=== What to produce ===
Print each record exactly as it appears, but drop the images.

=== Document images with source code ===

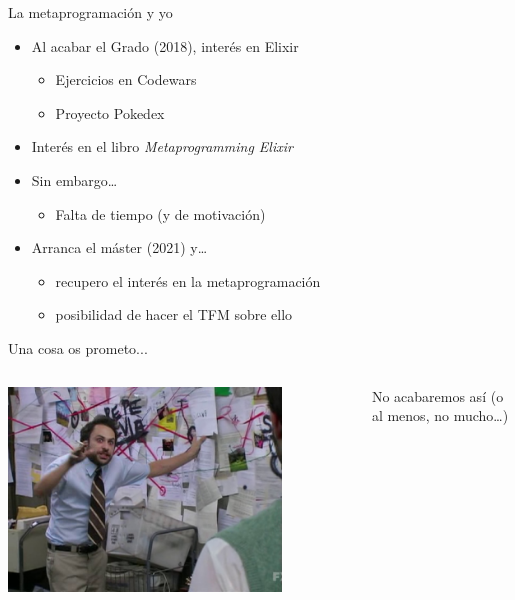 \documentclass[14pt,aspectratio=169]{beamer}
\begin{document}
\begin{frame}{La metaprogramación y yo}
  \begin{itemize}
    \item Al acabar el Grado (2018), interés en Elixir
    \begin{itemize}
      \item Ejercicios en Codewars
      \item Proyecto Pokedex
    \end{itemize}
    \item Interés en el libro \textit{Metaprogramming Elixir}
    \item Sin embargo\dots
    \begin{itemize}
      \item Falta de tiempo (y de motivación)
    \end{itemize}
    \item Arranca el máster (2021) y\dots
    \begin{itemize}
      \item recupero el interés en la metaprogramación
      \item posibilidad de hacer el TFM sobre ello
    \end{itemize}
  \end{itemize}
\end{frame}

\begin{frame}{Una cosa os prometo...}
  \begin{columns}
    \begin{column}{0.5\textwidth}
      \centering
      \includegraphics[width=0.8\textwidth]{charlie_day.png}
    \end{column}

    \begin{column}{0.5\textwidth}
      No acabaremos así (o al menos, no mucho\dots)
    \end{column}
  \end{columns}
\end{frame}
\end{document}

=== Output of the task ===
 \documentclass[14pt,aspectratio=169]{beamer}
\begin{document}
\begin{frame}{La metaprogramación y yo}
  \begin{itemize}
    \item Al acabar el Grado (2018), interés en Elixir
    \begin{itemize}
      \item Ejercicios en Codewars
      \item Proyecto Pokedex
    \end{itemize}
    \item Interés en el libro \textit{Metaprogramming Elixir}
    \item Sin embargo\dots
    \begin{itemize}
      \item Falta de tiempo (y de motivación)
    \end{itemize}
    \item Arranca el máster (2021) y\dots
    \begin{itemize}
      \item recupero el interés en la metaprogramación
      \item posibilidad de hacer el TFM sobre ello
    \end{itemize}
  \end{itemize}
\end{frame}

\begin{frame}{Una cosa os prometo...}
  \begin{columns}
    \begin{column}{0.5\textwidth}
      \centering
      \includegraphics[width=0.8\textwidth]{charlie_day.png}
    \end{column}

    \begin{column}{0.5\textwidth}
      No acabaremos así (o al menos, no mucho\dots)
    \end{column}
  \end{columns}
\end{frame}
\end{document}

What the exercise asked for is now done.